When you say you are happy with the Leaseback Agreement, is it because it is similar to all other leaseback agreement you have seen so far?
Personally, I find it queer and somewhat conflict of interest that the Developer sets up a wholelly-owned Company to 'represent' the Purchasers in checking building defects after handing over the keys. The Agreement seemed to the Company great powers in making changes (including structural) to the property and charging for many things, but are not liable to anything. The Purchasers are made to pay for everything. The Company appears more like an "owner" and "overall manager", while Ascott is just an outsourced estate manager, and I don't even know where the Purchaser stands now. This is not the relationship I have expected to get into, and am having second thoughts.
The MYR1840 includes other fees as well, kind of a rip-off if you ask me, however these are some of the costs you would have to incur as a Singaporean. They do not apply to Malaysians.

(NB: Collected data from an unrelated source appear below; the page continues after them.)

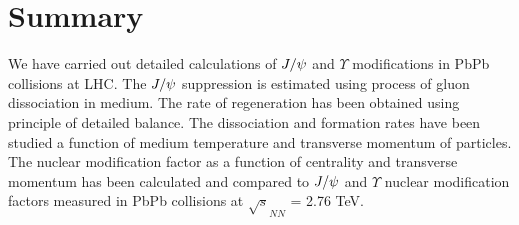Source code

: \documentclass[aps,prc,preprint,superscriptaddress,showpacs,showkeys]{revtex4-1}
\begin{document}
\section{Summary}
 We have carried out detailed calculations of $J/\psi$ and $\Upsilon$ 
modifications in PbPb collisions at LHC.
  The $J/\psi$ suppression is estimated using process of gluon dissociation in medium. 
The rate of regeneration has been obtained using principle of detailed balance.
  The dissociation and formation rates have been studied a function of medium temperature
and transverse momentum of particles.
  The nuclear modification factor as a function of centrality and transverse momentum has been calculated  
and compared to $J/\psi$ and $\Upsilon$ nuclear modification factors measured in PbPb collisions 
at $\sqrt s_{NN}$ =  2.76 TeV.


\noindent
\end{document}
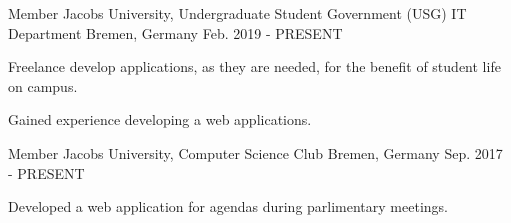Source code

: 

\begin{cventries}

  \cventry
    {Member} %
    {Jacobs University, Undergraduate Student Government (USG) IT Department} %
    {Bremen, Germany} %
    {Feb. 2019 - PRESENT} %
    {
      \begin{cvitems} %
        \item {Freelance develop applications, as they are needed, for the benefit of student life on campus.}
        \item {Gained experience developing a web applications.}
      \end{cvitems}
    }
  \cventry
    {Member} %
    {Jacobs University, Computer Science Club} %
    {Bremen, Germany} %
    {Sep. 2017 - PRESENT} %
    {
      \begin{cvitems} %
        \item {Developed a web application for agendas during parlimentary meetings.}
      \end{cvitems}
    }
\end{cventries}
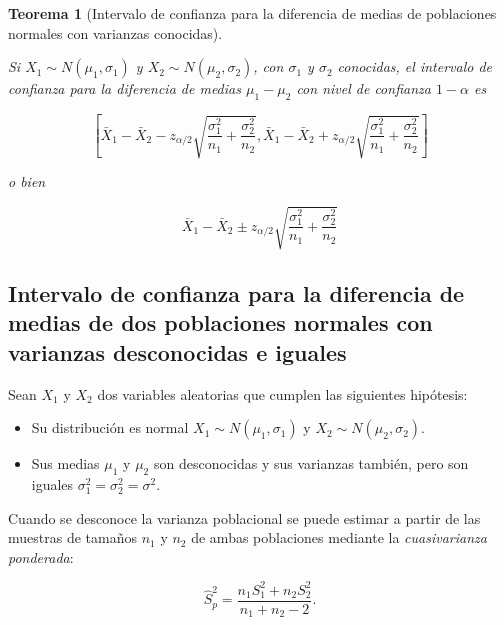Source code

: \documentclass[
  a4paper,
]{scrreport}
\providecommand{\tightlist}{%
  \setlength{\itemsep}{0pt}\setlength{\parskip}{0pt}}\usepackage{longtable,booktabs,array}
\theoremstyle{plain}
\newtheorem{theorem}{Teorema}[chapter]
\theoremstyle{definition}
\theoremstyle{definition}
\theoremstyle{remark}
\begin{document}
\begin{theorem}[Intervalo de confianza para la diferencia de medias de
poblaciones normales con varianzas
conocidas]\protect\hypertarget{thm-intervalo-confianza-diferencia-medias-normales-varianzas-conocidas}{}\label{thm-intervalo-confianza-diferencia-medias-normales-varianzas-conocidas}

Si \(X_1\sim N(\mu_1,\sigma_1)\) y \(X_2\sim N(\mu_2,\sigma_2)\), con
\(\sigma_1\) y \(\sigma_2\) conocidas, el \emph{intervalo de confianza
para la diferencia de medias} \(\mu_1-\mu_2\) con nivel de confianza
\(1-\alpha\) es

\[
\left[\bar{X}_1-\bar{X}_2-z_{\alpha/2}\sqrt{\frac{\sigma^2_1}{n_1}+\frac{\sigma^2_2}{n_2}},\bar{X}_1-\bar{X}_2+z_{\alpha/2}\sqrt{\frac{\sigma^2_1}{n_1}+\frac{\sigma^2_2}{n_2}}\right]
\]

o bien

\[
\bar{X}_1-\bar{X}_2\pm z_{\alpha/2}\sqrt{\frac{\sigma^2_1}{n_1}+\frac{\sigma^2_2}{n_2}}
\]

\end{theorem}

\hypertarget{intervalo-de-confianza-para-la-diferencia-de-medias-de-dos-poblaciones-normales-con-varianzas-desconocidas-e-iguales}{%
\subsection{Intervalo de confianza para la diferencia de medias de dos
poblaciones normales con varianzas desconocidas e
iguales}\label{intervalo-de-confianza-para-la-diferencia-de-medias-de-dos-poblaciones-normales-con-varianzas-desconocidas-e-iguales}}

Sean \(X_1\) y \(X_2\) dos variables aleatorias que cumplen las
siguientes hipótesis:

\begin{itemize}
\tightlist
\item
  Su distribución es normal \(X_1\sim N(\mu_1,\sigma_1)\) y
  \(X_2\sim N(\mu_2,\sigma_2)\).
\item
  Sus medias \(\mu_1\) y \(\mu_2\) son desconocidas y sus varianzas
  también, pero son iguales \(\sigma^2_1=\sigma^2_2=\sigma^2\).
\end{itemize}

Cuando se desconoce la varianza poblacional se puede estimar a partir de
las muestras de tamaños \(n_1\) y \(n_2\) de ambas poblaciones mediante
la \emph{cuasivarianza ponderada}:

\[
\hat{S}^2_p = \frac{n_1S^2_1+n_2S^2_2}{n_1+n_2-2}.
\]
\end{document}
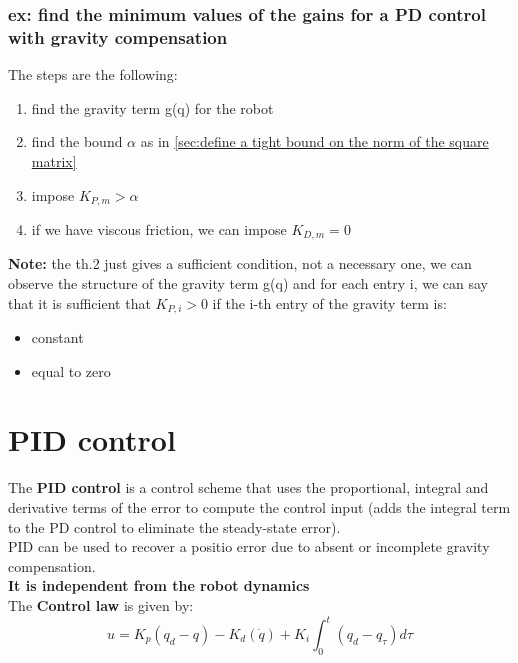 \documentclass[a4paper,12pt]{article}
\begin{document}
\subsubsection{ex: find the minimum values of the gains for
 a PD control with gravity compensation}
The steps are the following:
\begin{enumerate}
    \item find the gravity term g(q) for the robot 
    \item find  the bound $\alpha$ as in \ref{sec:define a tight bound on the norm of the square matrix}
    \item impose $K_{P,m} > \alpha$
    \item if we have viscous friction, we can impose $K_{D,m} = 0$
\end{enumerate}
\textbf{Note:} the th.2 just gives a sufficient condition, not a
     necessary one, we can observe the structure of the gravity term 
     g(q) and for each entry i, we can say that it is sufficient that 
        $K_{P,i} > 0$ if the i-th entry of the gravity term is: 
        \begin{itemize}
        \item constant 
        \item equal to zero
        \end{itemize}


\section{PID control}
The \textbf{PID control} is a control scheme that uses the
proportional, integral and derivative terms of the error to compute the
control input (adds the integral term to the PD control to eliminate
the steady-state error).\\
PID can be used to recover a positio error due to absent or incomplete 
gravity compensation.\\
\textbf{It is independent from the robot dynamics}\\
The \textbf{Control law} is given by:
\begin{equation}
    u = K_p(q_d-q) - K_d(\dot{q}) + K_i \int_0^t (q_d-q_\tau)d\tau 
\end{equation}
\end{document}
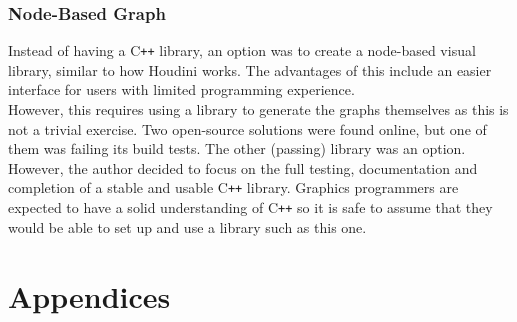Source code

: \documentclass[12pt]{report}
\newcommand{\cpp}{C\texttt{++}}
\theoremstyle{definition}
\begin{document}
    \subsection{Node-Based Graph}

      Instead of having a \cpp{} library, an option was to create a node-based visual
      library, similar to how Houdini works. The advantages of this include an
      easier interface for users with limited programming experience. \\

      However, this requires using a library to generate the graphs themselves
      as this is not a trivial exercise. Two open-source solutions were
      found online, but one of them was failing its build tests. The
      other (passing) library was an option. However, the author
      decided to focus on the full testing, documentation and
      completion of a stable and usable \cpp{} library. Graphics
      programmers are expected to have a solid understanding
      of \cpp{} so it is safe to assume that they would be able
      to set up and use a library such as this one.

  
  

  \chapter*{Appendices}
\end{document}
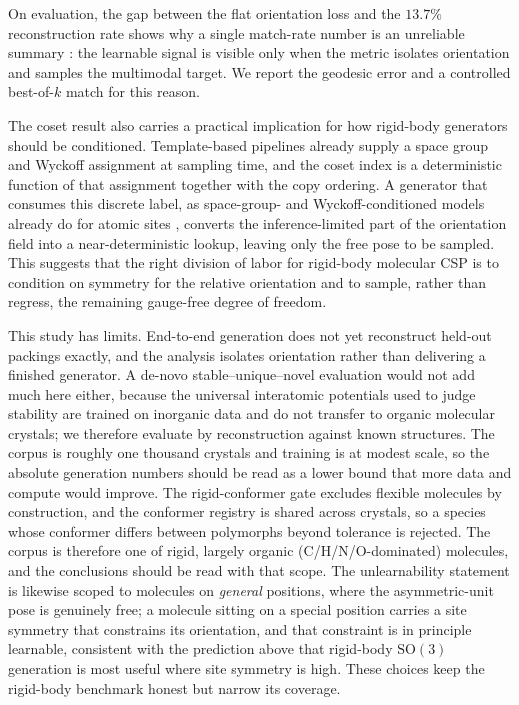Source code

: \documentclass[10pt]{article}
\begin{document}
On evaluation, the gap between the flat orientation loss and the $13.7\%$
reconstruction rate shows why a single match-rate number is an unreliable
summary \citep{martirossyan2025matching}: the learnable signal is visible only
when the metric isolates orientation and samples the multimodal target. We
report the geodesic error and a controlled best-of-$k$ match for this reason.

The coset result also carries a practical implication for how rigid-body
generators should be conditioned. Template-based pipelines already supply a
space group and Wyckoff assignment at sampling time, and the coset index is a
deterministic function of that assignment together with the copy ordering. A
generator that consumes this discrete label, as space-group- and
Wyckoff-conditioned models already do for atomic
sites \citep{jiao2024diffcsppp,wyckoffdiff2025,symmcd2025}, converts the
inference-limited part of the orientation field into a near-deterministic
lookup, leaving only the free pose to be sampled. This suggests that
the right division of labor for rigid-body molecular CSP is to condition on
symmetry for the relative orientation and to sample, rather than regress, the
remaining gauge-free degree of freedom.

This study has limits. End-to-end generation does not yet reconstruct held-out
packings exactly, and the analysis isolates orientation rather than delivering a
finished generator. A de-novo stable--unique--novel evaluation would not add much
here either, because the universal interatomic potentials used to judge stability
are trained on inorganic data \citep{deng2023chgnet} and do not transfer to organic
molecular crystals; we therefore evaluate by reconstruction against known
structures. The corpus is roughly one thousand crystals and training is at modest
scale, so the absolute generation numbers should be read as a lower bound that
more data and compute would improve. The rigid-conformer gate excludes flexible
molecules by construction, and the conformer registry is shared across crystals,
so a species whose conformer differs between polymorphs beyond tolerance is
rejected. The corpus is therefore one of rigid, largely organic
(C/H/N/O-dominated) molecules, and the conclusions should be read with that
scope. The unlearnability statement is likewise scoped to molecules on
\emph{general} positions, where the asymmetric-unit pose is genuinely free; a
molecule sitting on a special position carries a site symmetry that constrains
its orientation, and that constraint is in principle learnable, consistent with
the prediction above that rigid-body $\mathrm{SO}(3)$ generation is most useful
where site symmetry is high. These choices keep the rigid-body benchmark honest
but narrow its coverage.
\end{document}
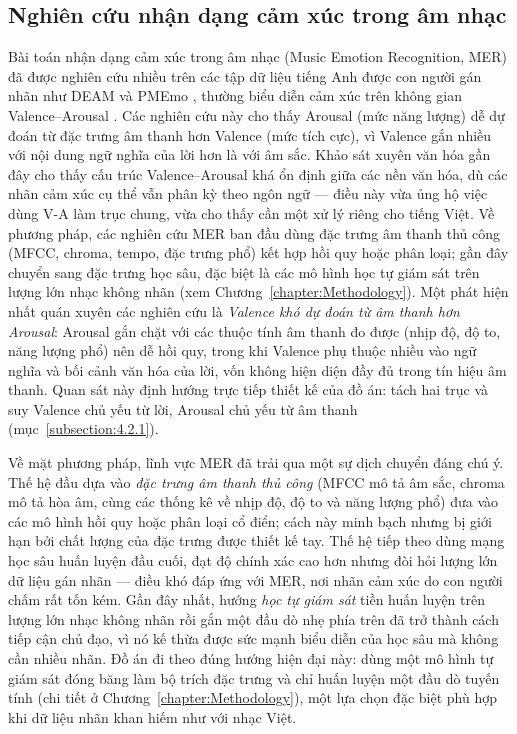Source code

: \documentclass[../DoAn.tex]{subfiles}
\begin{document}
\subsection{Nghiên cứu nhận dạng cảm xúc trong âm nhạc}
\label{subsection:2.1.2}
Bài toán nhận dạng cảm xúc trong âm nhạc (Music Emotion Recognition, MER) \cite{yang2012mer} đã được nghiên cứu nhiều trên các tập dữ liệu tiếng Anh được con người gán nhãn như DEAM \cite{aljanaki2017deam} và PMEmo \cite{zhang2018pmemo}, thường biểu diễn cảm xúc trên không gian Valence--Arousal \cite{russell1980circumplex}. Các nghiên cứu này cho thấy Arousal (mức năng lượng) dễ dự đoán từ đặc trưng âm thanh hơn Valence (mức tích cực), vì Valence gắn nhiều với nội dung ngữ nghĩa của lời hơn là với âm sắc. Khảo sát xuyên văn hóa gần đây cho thấy cấu trúc Valence--Arousal khá ổn định giữa các nền văn hóa, dù các nhãn cảm xúc cụ thể vẫn phân kỳ theo ngôn ngữ \cite{lee2025globalmood} --- điều này vừa ủng hộ việc dùng V-A làm trục chung, vừa cho thấy cần một xử lý riêng cho tiếng Việt. Về phương pháp, các nghiên cứu MER ban đầu dùng đặc trưng âm thanh thủ công (MFCC, chroma, tempo, đặc trưng phổ) kết hợp hồi quy hoặc phân loại; gần đây chuyển sang đặc trưng học sâu, đặc biệt là các mô hình học tự giám sát trên lượng lớn nhạc không nhãn (xem Chương~\ref{chapter:Methodology}). Một phát hiện nhất quán xuyên các nghiên cứu là \textit{Valence khó dự đoán từ âm thanh hơn Arousal}: Arousal gắn chặt với các thuộc tính âm thanh đo được (nhịp độ, độ to, năng lượng phổ) nên dễ hồi quy, trong khi Valence phụ thuộc nhiều vào ngữ nghĩa và bối cảnh văn hóa của lời, vốn không hiện diện đầy đủ trong tín hiệu âm thanh. Quan sát này định hướng trực tiếp thiết kế của đồ án: tách hai trục và suy Valence chủ yếu từ lời, Arousal chủ yếu từ âm thanh (mục~\ref{subsection:4.2.1}).

Về mặt phương pháp, lĩnh vực MER đã trải qua một sự dịch chuyển đáng chú ý. Thế hệ đầu dựa vào \textit{đặc trưng âm thanh thủ công} (MFCC mô tả âm sắc, chroma mô tả hòa âm, cùng các thống kê về nhịp độ, độ to và năng lượng phổ) đưa vào các mô hình hồi quy hoặc phân loại cổ điển; cách này minh bạch nhưng bị giới hạn bởi chất lượng của đặc trưng được thiết kế tay. Thế hệ tiếp theo dùng mạng học sâu huấn luyện đầu cuối, đạt độ chính xác cao hơn nhưng đòi hỏi lượng lớn dữ liệu gán nhãn --- điều khó đáp ứng với MER, nơi nhãn cảm xúc do con người chấm rất tốn kém. Gần đây nhất, hướng \textit{học tự giám sát} tiền huấn luyện trên lượng lớn nhạc không nhãn rồi gắn một đầu dò nhẹ phía trên đã trở thành cách tiếp cận chủ đạo, vì nó kế thừa được sức mạnh biểu diễn của học sâu mà không cần nhiều nhãn. Đồ án đi theo đúng hướng hiện đại này: dùng một mô hình tự giám sát đóng băng làm bộ trích đặc trưng và chỉ huấn luyện một đầu dò tuyến tính (chi tiết ở Chương~\ref{chapter:Methodology}), một lựa chọn đặc biệt phù hợp khi dữ liệu nhãn khan hiếm như với nhạc Việt.
\end{document}
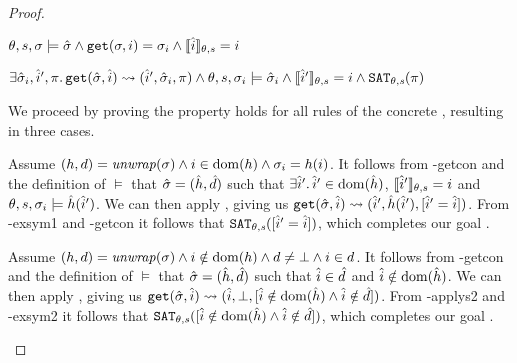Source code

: \begin{proof}


\pfassume \begin{hypvlist}
 $\theta,s,\sigma \models \hat{\sigma} \land \texttt{get}(\sigma, i)=\sigma_i \land \llbracket\hat{i}\rrbracket_{\theta,s}=i$
\end{hypvlist}
\pfprove \begin{goalvlist}
 $\exists \hat{\sigma}_i, \hat{i}', \pi \ldotp \texttt{get}(\hat{\sigma},\hat{i})\rightsquigarrow(\hat{i}', \hat{\sigma}_i, \pi) \land \theta,s,\sigma_i\models\hat{\sigma}_i \land \llbracket\hat{i}'\rrbracket_{\theta,s}=i \land \texttt{SAT}_{\mathit{\theta,s}}(\pi)$
\end{goalvlist}

We proceed by proving the property holds for all rules of the concrete , resulting in three cases.


\begin{hypvlist}
 Assume $(h,d)={\operatorname{\mathit{unwrap}}}(\sigma) \land i\in\operatorname{dom}(h) \land \sigma_{i}=h(i)$.
 It follows from \hyp{getcon} and the definition of $\models$ that $\hat{\sigma}=(\hat{h}, \hat{d})$ such that $\exists \hat{i}'\ldotp \hat{i}' \in \operatorname{dom}(\hat{h})$, $\llbracket\hat{i}'\rrbracket_{\theta,s}=i$ and $\theta,s,\sigma_i\models \hat{h}(\hat{i}')$.
 We can then apply , giving us $\texttt{get}(\hat{\sigma},\hat{i})\rightsquigarrow(\hat{i}', \hat{h}(\hat{i}'), [\hat{i}' = \hat{i}])$.
 From \hyp{exsym1} and \hyp{getcon} it follows that $\texttt{SAT}_{\mathit{\theta,s}}([\hat{i}'=\hat{i}])$, which completes our goal .
\end{hypvlist}


\begin{hypvlist}
 Assume $(h,d)={\operatorname{\mathit{unwrap}}}(\sigma) \land i\notin\operatorname{dom}(h) \land d\neq\bot \land i\in d$.
 It follows from \hyp{getcon} and the definition of $\models$ that $\hat{\sigma}=(\hat{h}, \hat{d})$ such that $\hat{i}\in \hat{d}$ and $\hat{i}\notin \operatorname{dom}(\hat{h})$.
 We can then apply , giving us $\texttt{get}(\hat{\sigma},\hat{i})\rightsquigarrow(\hat{i},\bot,[\hat{i}\notin \operatorname{dom}(\hat{h}) \land \hat{i}\notin \hat{d}])$.%
 From \hyp{applys2} and \hyp{exsym2} it follows that $\texttt{SAT}_{\mathit{\theta,s}}([\hat{i}\notin \operatorname{dom}(\hat{h}) \land \hat{i}\notin \hat{d}])$, which completes our goal .
\end{hypvlist}



\end{proof}
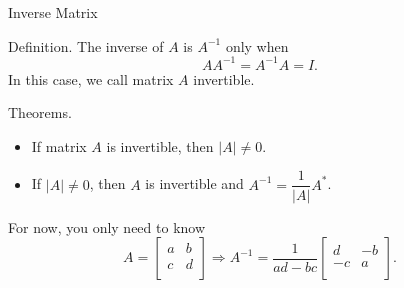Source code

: \documentclass[11pt,aspectratio=169]{beamer}
\begin{document}
    \begin{frame}[t]{Inverse Matrix}
        \par \textcolor{yy}{Definition.} The \textcolor{yy}{inverse} of $A$ is $A^{-1}$ only when 
        \begin{equation*}
            AA^{-1} = A^{-1}A = I.
        \end{equation*}
        In this case, we call matrix $A$ \textcolor{yy}{invertible}.

        \phantom{yy}

        \textcolor{yy}{Theorems.}
        \begin{itemize}
            \item If matrix $A$ is invertible, then $|A| \neq 0$. 
            \item If $|A| \neq 0$, then $A$ is invertible and $A^{-1} = \dfrac{1}{|A|} A^{*}$. 
        \end{itemize}

        \phantom{yy} 

        \par For now, you only need to know 
        \begin{equation*}
            A = \left[\begin{array}{cc} a & b \\ c & d \\ \end{array} \right] \Rightarrow A^{-1} = \frac{1}{ad - bc} \left[ \begin{array}{cc} d & -b \\ -c & a \\ \end{array} \right]. 
        \end{equation*}
    \end{frame}
\end{document}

In the overall scheme of things and compared to the property price these are incidental costs that comes with it. Kind of an acquisition cost, or ancillary monies that one incur for big ticket items.
To your earlier posts, I am comfortable with Somerset, however that is not to say there are no risks with the ability to actually generate returns. The ability to generate returns are things to do with the execution of Iskandar / Nusajaya / Puteri Harbour as a successful 'destination' if one can call it that, and that in turn depends on a multitude of factors and everything from the economy to the political will (to make it successful) to attraction of investments (Khazanah/Temasek commitment?) etc etc etc. Remember the launches of Sebana Cove in Desaru that was launched many years ago with much fanfare and caused many Singaporeans to lose hundreds of thousands of MYR given the state of its current condition? The question to ask now is what has changed since then?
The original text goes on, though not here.